Outro potencial mérito, apresentado de forma invertida por críticas, é a possível ocorrência de importantes transferências de rendas quando da implantação do IUT. Elas certamente ocorrerão. O mercado buscará um novo ajustamento das rendas e dos preços relativos. O padrão distributivo resultante não poderá ser pior que o atual. 

Diz-se que se a idéia do IUT fosse boa já teria sido usada em outro país. Na realidade, o Brasil reúne condições únicas para implantar o IUT com sucesso e ser o pioneiro. Tem um sério problema, a solução e os meios para implementá-la. 

O problema é o atual sistema tributário, a solução é o IUT e os meios são um moderno e eficiente sistema bancário por onde transita a imensa maioria das transações econômicas. Um ideal antigo tornado viável pela moderna tecnologia de informática. ; 

Por último alterta-se que os interesses envolvidos no atual sistema tributário são muito poderosos e capazes de impedir a aprovação do. projeto. 

Os opositores do IUT, por interesse pessoal e não por convicção ideológica, devem ser classificados em dois grupos. No primeiro devem ser incluídos os que de alguma forma dependem, com trabalho digno e honesto, do sistema tributário para obter seus ganhos. Estas pessoas devem ser convencidas de que suas atividades são parasitárias. Não produzem nada socialmente útil. São apenas intermediários na transferência de renda da grande parcela produtiva da sociedade para uma outra parcela - os governos - que deveria ser pequena e produzir serviços úteis e desejados pela sociedade. Seu talento, tornado desnecessário pelo IUT, poderá ser mais bem empregado em atividades produtivas essenciais, no setor público ou privado. 

O segundo grupo é formado por sonegadores e corruptos que tiram proveito de um sistema ineficiente e vulnerável. Como já foi destacado no início deste trabalho, o grande mérito do IUT é exatamente coibir a ação desse grupo. Sua resistência já ocorre, mas a percepção pela sociedade e seus representantes políticos das extraordinárias vantagens do IUT deverá com o tempo superá-la.

 

 POR UMA  REVOLUÇÃO FISCAL

Dario Clementino 

Fibra Notícias, 27/3/92 

FN - Dario, o que é o Imposto Único sobre Transações? 

DC - Antes de explicar exatamente o que é o IUT, eu gostaria de falar sobre a atual situação tributária do Brasil. O Brasil vive realmente o caos tributário. Nós temos uma parafernália de impostos que tumultuam o dia-a-dia tanto das empresas quanto dos cidadãos e com isso quem sai perdendo é o próprio governo - porque os tributos são a forma de arrecadar do governo. 

O governo arrecada através dos impostos, das taxas de prestação de serviços e da contribuição social - essa é a arrecadação do governo.

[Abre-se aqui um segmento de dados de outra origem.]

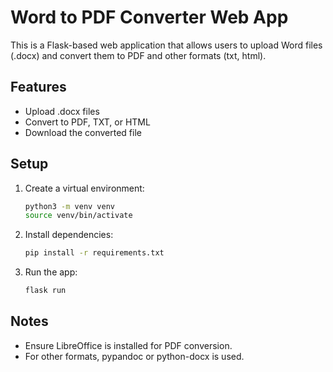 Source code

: # Word to PDF Converter Web App

This is a Flask-based web application that allows users to upload Word files (.docx) and convert them to PDF and other formats (txt, html).

## Features
- Upload .docx files
- Convert to PDF, TXT, or HTML
- Download the converted file

## Setup
1. Create a virtual environment:
   ```bash
   python3 -m venv venv
   source venv/bin/activate
   ```
2. Install dependencies:
   ```bash
   pip install -r requirements.txt
   ```
3. Run the app:
   ```bash
   flask run
   ```

## Notes
- Ensure LibreOffice is installed for PDF conversion.
- For other formats, pypandoc or python-docx is used.
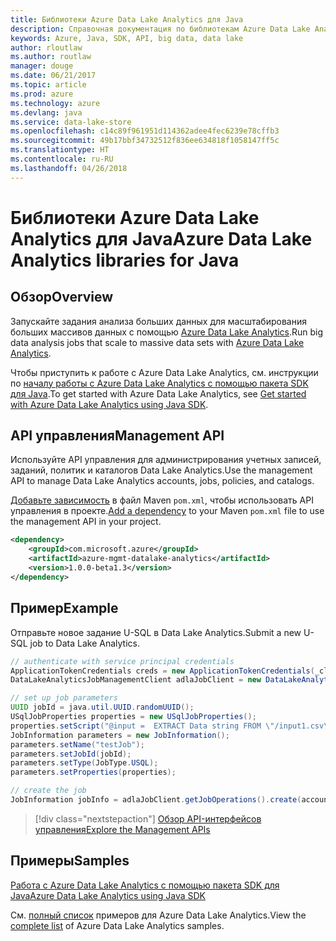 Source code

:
 ```yaml
---
title: Библиотеки Azure Data Lake Analytics для Java
description: Справочная документация по библиотекам Azure Data Lake Analytics для Java
keywords: Azure, Java, SDK, API, big data, data lake
author: rloutlaw
ms.author: routlaw
manager: douge
ms.date: 06/21/2017
ms.topic: article
ms.prod: azure
ms.technology: azure
ms.devlang: java
ms.service: data-lake-store
ms.openlocfilehash: c14c89f961951d114362adee4fec6239e78cffb3
ms.sourcegitcommit: 49b17bbf34732512f836ee634818f1058147ff5c
ms.translationtype: HT
ms.contentlocale: ru-RU
ms.lasthandoff: 04/26/2018
---
```

# <a name="azure-data-lake-analytics-libraries-for-java"></a><span data-ttu-id="562ad-104">Библиотеки Azure Data Lake Analytics для Java</span><span class="sxs-lookup"><span data-stu-id="562ad-104">Azure Data Lake Analytics libraries for Java</span></span>

## <a name="overview"></a><span data-ttu-id="562ad-105">Обзор</span><span class="sxs-lookup"><span data-stu-id="562ad-105">Overview</span></span>

<span data-ttu-id="562ad-106">Запускайте задания анализа больших данных для масштабирования больших массивов данных с помощью [Azure Data Lake Analytics](/azure/data-lake-analytics/data-lake-analytics-overview).</span><span class="sxs-lookup"><span data-stu-id="562ad-106">Run big data analysis jobs that scale to massive data sets with [Azure Data Lake Analytics](/azure/data-lake-analytics/data-lake-analytics-overview).</span></span>

<span data-ttu-id="562ad-107">Чтобы приступить к работе с Azure Data Lake Analytics, см. инструкции по [началу работы с Azure Data Lake Analytics с помощью пакета SDK для Java](/azure/data-lake-analytics/data-lake-analytics-get-started-java-sdk).</span><span class="sxs-lookup"><span data-stu-id="562ad-107">To get started with Azure Data Lake Analytics, see [Get started with Azure Data Lake Analytics using Java SDK](/azure/data-lake-analytics/data-lake-analytics-get-started-java-sdk).</span></span>

## <a name="management-api"></a><span data-ttu-id="562ad-108">API управления</span><span class="sxs-lookup"><span data-stu-id="562ad-108">Management API</span></span>

<span data-ttu-id="562ad-109">Используйте API управления для администрирования учетных записей, заданий, политик и каталогов Data Lake Analytics.</span><span class="sxs-lookup"><span data-stu-id="562ad-109">Use the management API to manage Data Lake Analytics accounts, jobs, policies, and catalogs.</span></span>

<span data-ttu-id="562ad-110">[Добавьте зависимость](https://maven.apache.org/guides/getting-started/index.html#How_do_I_use_external_dependencies) в файл Maven `pom.xml`, чтобы использовать API управления в проекте.</span><span class="sxs-lookup"><span data-stu-id="562ad-110">[Add a dependency](https://maven.apache.org/guides/getting-started/index.html#How_do_I_use_external_dependencies) to your Maven `pom.xml` file to use the management API in your project.</span></span>


```XML
<dependency>
    <groupId>com.microsoft.azure</groupId>
    <artifactId>azure-mgmt-datalake-analytics</artifactId>
    <version>1.0.0-beta1.3</version>
</dependency>
```

## <a name="example"></a><span data-ttu-id="562ad-111">Пример</span><span class="sxs-lookup"><span data-stu-id="562ad-111">Example</span></span>

<span data-ttu-id="562ad-112">Отправьте новое задание U-SQL в Data Lake Analytics.</span><span class="sxs-lookup"><span data-stu-id="562ad-112">Submit a new U-SQL job to Data Lake Analytics.</span></span>

```java
// authenticate with service principal credentials
ApplicationTokenCredentials creds = new ApplicationTokenCredentials(_clientId, _tenantId, _clientSecret, null);
DataLakeAnalyticsJobManagementClient adlaJobClient = new DataLakeAnalyticsJobManagementClientImpl(creds);

// set up job parameters
UUID jobId = java.util.UUID.randomUUID();
USqlJobProperties properties = new USqlJobProperties();
properties.setScript("@input =  EXTRACT Data string FROM \"/input1.csv\" USING Extractors.Csv(); OUTPUT @input TO @\"/output1.csv\" USING Outputters.Csv();");
JobInformation parameters = new JobInformation();
parameters.setName("testJob");
parameters.setJobId(jobId);
parameters.setType(JobType.USQL);
parameters.setProperties(properties);

// create the job
JobInformation jobInfo = adlaJobClient.getJobOperations().create(accountName, jobId, parameters).getBody();

```

> [!div class="nextstepaction"]
> [<span data-ttu-id="562ad-113">Обзор API-интерфейсов управления</span><span class="sxs-lookup"><span data-stu-id="562ad-113">Explore the Management APIs</span></span>](/java/api/overview/azure/datalakeanalytics/management)

## <a name="samples"></a><span data-ttu-id="562ad-114">Примеры</span><span class="sxs-lookup"><span data-stu-id="562ad-114">Samples</span></span>

<span data-ttu-id="562ad-115">[Работа с Azure Data Lake Analytics с помощью пакета SDK для Java][1]</span><span class="sxs-lookup"><span data-stu-id="562ad-115">[Azure Data Lake Analytics using Java SDK][1]</span></span> 

[1]: https://docs.microsoft.com/azure/data-lake-analytics/data-lake-analytics-get-started-java-sdk

<span data-ttu-id="562ad-116">См. [полный список](https://azure.microsoft.com/resources/samples/?platform=java&term=analytics) примеров для Azure Data Lake Analytics.</span><span class="sxs-lookup"><span data-stu-id="562ad-116">View the [complete list](https://azure.microsoft.com/resources/samples/?platform=java&term=analytics) of Azure Data Lake Analytics samples.</span></span>
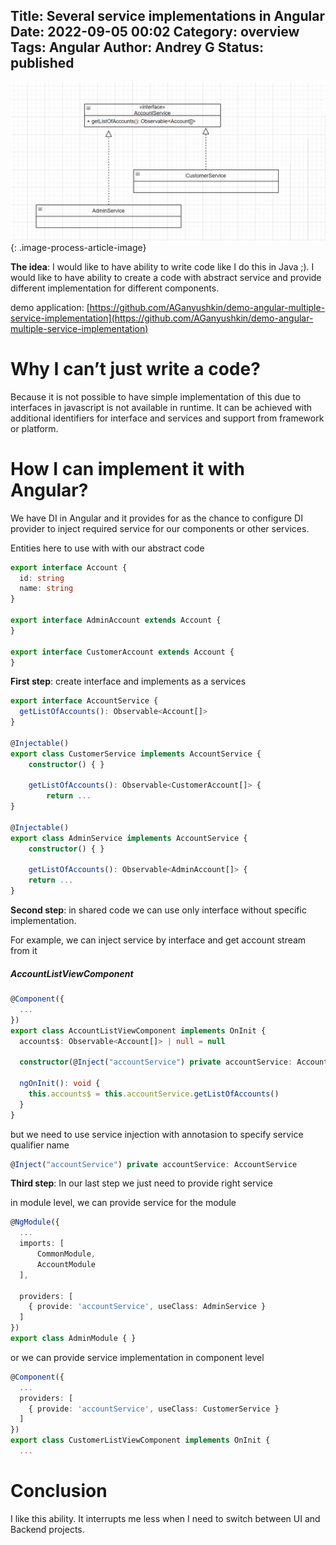 Title: Several service implementations in Angular
Date: 2022-09-05 00:02
Category: overview
Tags: Angular
Author: Andrey G
Status: published
---

![the goal for this article](images/uml_interface_implementation-1.png){: .image-process-article-image}

**The idea**: I would like to have ability to write code like I do this in Java ;). I would like to have ability to create a code with abstract service and provide different implementation for different components.

demo application: [https://github.com/AGanyushkin/demo-angular-multiple-service-implementation](https://github.com/AGanyushkin/demo-angular-multiple-service-implementation)

# Why I can’t just write a code?

Because it is not possible to have simple implementation of this due to interfaces in javascript is not available in runtime. It can be achieved with additional identifiers for interface and services and support from framework or platform.

# How I can implement it with Angular?

We have DI in Angular and it provides for as the chance to configure DI provider to inject required service for our components or other services.

Entities here to use with with our abstract code

```typescript
export interface Account {
  id: string
  name: string
}

export interface AdminAccount extends Account {
}

export interface CustomerAccount extends Account {
}
```

**First step**: create interface and implements as a services

```typescript
export interface AccountService {
  getListOfAccounts(): Observable<Account[]>
}

@Injectable()
export class CustomerService implements AccountService {
    constructor() { }

    getListOfAccounts(): Observable<CustomerAccount[]> {
        return ...
}

@Injectable()
export class AdminService implements AccountService {
    constructor() { }
    
    getListOfAccounts(): Observable<AdminAccount[]> {
    return ...
}
```

**Second step**: in shared code we can use only interface without specific implementation.

For example, we can inject service by interface and get account stream from it

##### AccountListViewComponent
```typescript
@Component({
  ...
})
export class AccountListViewComponent implements OnInit {
  accounts$: Observable<Account[]> | null = null

  constructor(@Inject("accountService") private accountService: AccountService) { }

  ngOnInit(): void {
    this.accounts$ = this.accountService.getListOfAccounts()
  }
}
```

but we need to use service injection with annotasion to specify service qualifier name

```typescript
@Inject("accountService") private accountService: AccountService
```

**Third step**: In our last step we just need to provide right service

in module level, we can provide service for the module
```typescript
@NgModule({
  ...
  imports: [
      CommonModule,
      AccountModule
  ],

  providers: [
    { provide: 'accountService', useClass: AdminService }
  ]
})
export class AdminModule { }
```

or we can provide service implementation in component level

```typescript
@Component({
  ...
  providers: [
    { provide: 'accountService', useClass: CustomerService }
  ]
})
export class CustomerListViewComponent implements OnInit {
  ...
```

# Conclusion

I like this ability. It interrupts me less when I need to switch between UI and Backend projects.
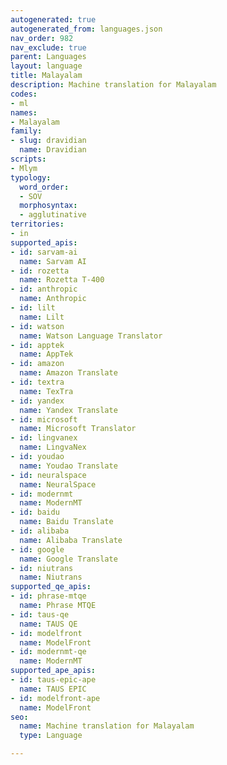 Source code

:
 ```yaml
---
autogenerated: true
autogenerated_from: languages.json
nav_order: 982
nav_exclude: true
parent: Languages
layout: language
title: Malayalam
description: Machine translation for Malayalam
codes:
- ml
names:
- Malayalam
family:
- slug: dravidian
  name: Dravidian
scripts:
- Mlym
typology:
  word_order:
  - SOV
  morphosyntax:
  - agglutinative
territories:
- in
supported_apis:
- id: sarvam-ai
  name: Sarvam AI
- id: rozetta
  name: Rozetta T-400
- id: anthropic
  name: Anthropic
- id: lilt
  name: Lilt
- id: watson
  name: Watson Language Translator
- id: apptek
  name: AppTek
- id: amazon
  name: Amazon Translate
- id: textra
  name: TexTra
- id: yandex
  name: Yandex Translate
- id: microsoft
  name: Microsoft Translator
- id: lingvanex
  name: LingvaNex
- id: youdao
  name: Youdao Translate
- id: neuralspace
  name: NeuralSpace
- id: modernmt
  name: ModernMT
- id: baidu
  name: Baidu Translate
- id: alibaba
  name: Alibaba Translate
- id: google
  name: Google Translate
- id: niutrans
  name: Niutrans
supported_qe_apis:
- id: phrase-mtqe
  name: Phrase MTQE
- id: taus-qe
  name: TAUS QE
- id: modelfront
  name: ModelFront
- id: modernmt-qe
  name: ModernMT
supported_ape_apis:
- id: taus-epic-ape
  name: TAUS EPIC
- id: modelfront-ape
  name: ModelFront
seo:
  name: Machine translation for Malayalam
  type: Language

---
```


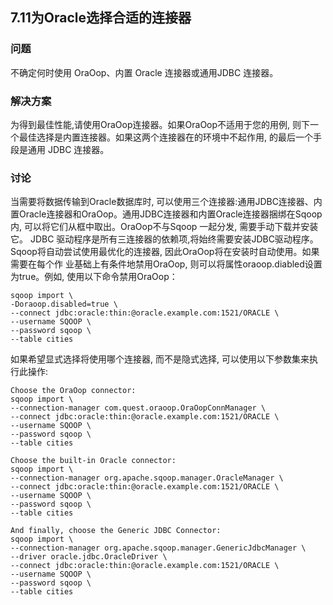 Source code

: <h2>7.11为Oracle选择合适的连接器</h2>

<h3>问题</h3>
不确定何时使用 OraOop、内置 Oracle 连接器或通用JDBC 连接器。


<h3>解决方案</h3>
为得到最佳性能,请使用OraOop连接器。如果OraOop不适用于您的用例, 则下一个最佳选择是内置连接器。如果这两个连接器在的环境中不起作用, 的最后一个手段是通用 JDBC 连接器。

<h3>讨论</h3>

当需要将数据传输到Oracle数据库时, 可以使用三个连接器:通用JDBC连接器、内置Oracle连接器和OraOop。通用JDBC连接器和内置Oracle连接器捆绑在Sqoop内,
可以将它们从框中取出。OraOop不与Sqoop 一起分发, 需要手动下载并安装它。
JDBC 驱动程序是所有三连接器的依赖项,将始终需要安装JDBC驱动程序。Sqoop将自动尝试使用最优化的连接器, 因此OraOop将在安装时自动使用。如果需要在每个作
业基础上有条件地禁用OraOop, 则可以将属性oraoop.diabled设置为true。例如, 使用以下命令禁用OraOop：

```
sqoop import \
-Doraoop.disabled=true \
--connect jdbc:oracle:thin:@oracle.example.com:1521/ORACLE \
--username SQOOP \
--password sqoop \
--table cities
```

如果希望显式选择将使用哪个连接器, 而不是隐式选择, 可以使用以下参数集来执行此操作:

```
Choose the OraOop connector:
sqoop import \
--connection-manager com.quest.oraoop.OraOopConnManager \
--connect jdbc:oracle:thin:@oracle.example.com:1521/ORACLE \
--username SQOOP \
--password sqoop \
--table cities
```

```
Choose the built-in Oracle connector:
sqoop import \
--connection-manager org.apache.sqoop.manager.OracleManager \
--connect jdbc:oracle:thin:@oracle.example.com:1521/ORACLE \
--username SQOOP \
--password sqoop \
--table cities
```

```
And finally, choose the Generic JDBC Connector:
sqoop import \
--connection-manager org.apache.sqoop.manager.GenericJdbcManager \
--driver oracle.jdbc.OracleDriver \
--connect jdbc:oracle:thin:@oracle.example.com:1521/ORACLE \
--username SQOOP \
--password sqoop \
--table cities
```
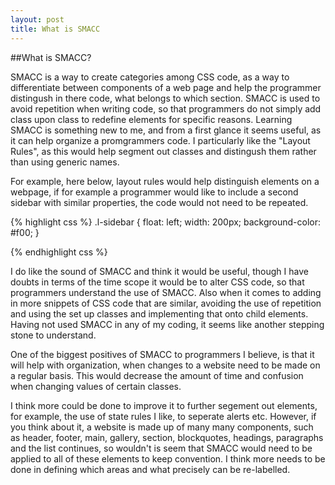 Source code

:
 ```yaml
---
layout: post
title: What is SMACC
---
```


##What is SMACC?

SMACC is a way to create categories among CSS code, as a way to differentiate between components of a web page and help the programmer distingush
in there code, what belongs to which section. SMACC is used to avoid repetition when writing code, so that programmers do not simply add class upon class
to redefine elements for specific reasons. Learning SMACC is something new to me, and from a first glance it seems useful, as it can help organize a promgrammers
code. I particularly like the "Layout Rules", as this would help segment out classes and distingush them rather than using generic names. 

For example, here below, layout rules would help distinguish elements on a webpage, if for example a programmer would like to include a 
second sidebar with similar properties, the code would not need to be repeated.


{% highlight css %}
.l-sidebar {
  float: left;
  width: 200px;
  background-color: #f00;
}

{% endhighlight css %}

I do like the sound of SMACC and think it would be useful, though I have doubts in terms of the time scope it would be to alter CSS code, so that
programmers understand the use of SMACC. Also when it comes to adding in more snippets of CSS code that are similar, avoiding the use of repetition and using
the set up classes and implementing that onto child elements. Having not used SMACC in any of my coding, it seems like another stepping stone to understand.

One of the biggest positives of SMACC to programmers I believe, is that it will help with organization, when changes to a website need to be made on a regular basis. This would decrease the amount of time and confusion when changing values of certain classes.

I think more could be done to improve it to further segement out elements, for example, the use of state rules I like, to seperate alerts etc. However, 
if you think about it, a website is made up of many many components, such as header, footer, main, gallery, section, blockquotes, headings, paragraphs and the 
list continues, so wouldn't is seem that SMACC would need to be applied to all of these elements to keep convention. I think more needs to be done
in defining which areas and what precisely can be re-labelled.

Mas com esse sistema maluco que nós temos aí, o governo acaba perdendo porque ele não tem como controlar essa parafernália de 58 tipos de impostos - como foi quantificado pelo professor Ives Gandra Martins. 

Assim sendo, um economista da Fundação Getúlio Vargas, chamado Marcos Cintra Cavalcanti de Albuquerque, tentou simplificar esse sistema arrecadador e verificou que todas as bases tributáveis hoje,existentes (a propriedade, a renda, a indústria, o comércio, a prestação de serviços e as aplicações financeiras) passam por uma mesma transação chamada "transação bancária". Ele procurou então verificar qual era o valor dessas transações bancárias e viu que, aplicando-se uma taxa muito pequena, da ordem de 2%, em cima dessas transações, obtinha-se praticamente a mesma arrecadação que se consegue hoje através das 58 figuras tributárias. Com isso, nasceu a proposta do IUT.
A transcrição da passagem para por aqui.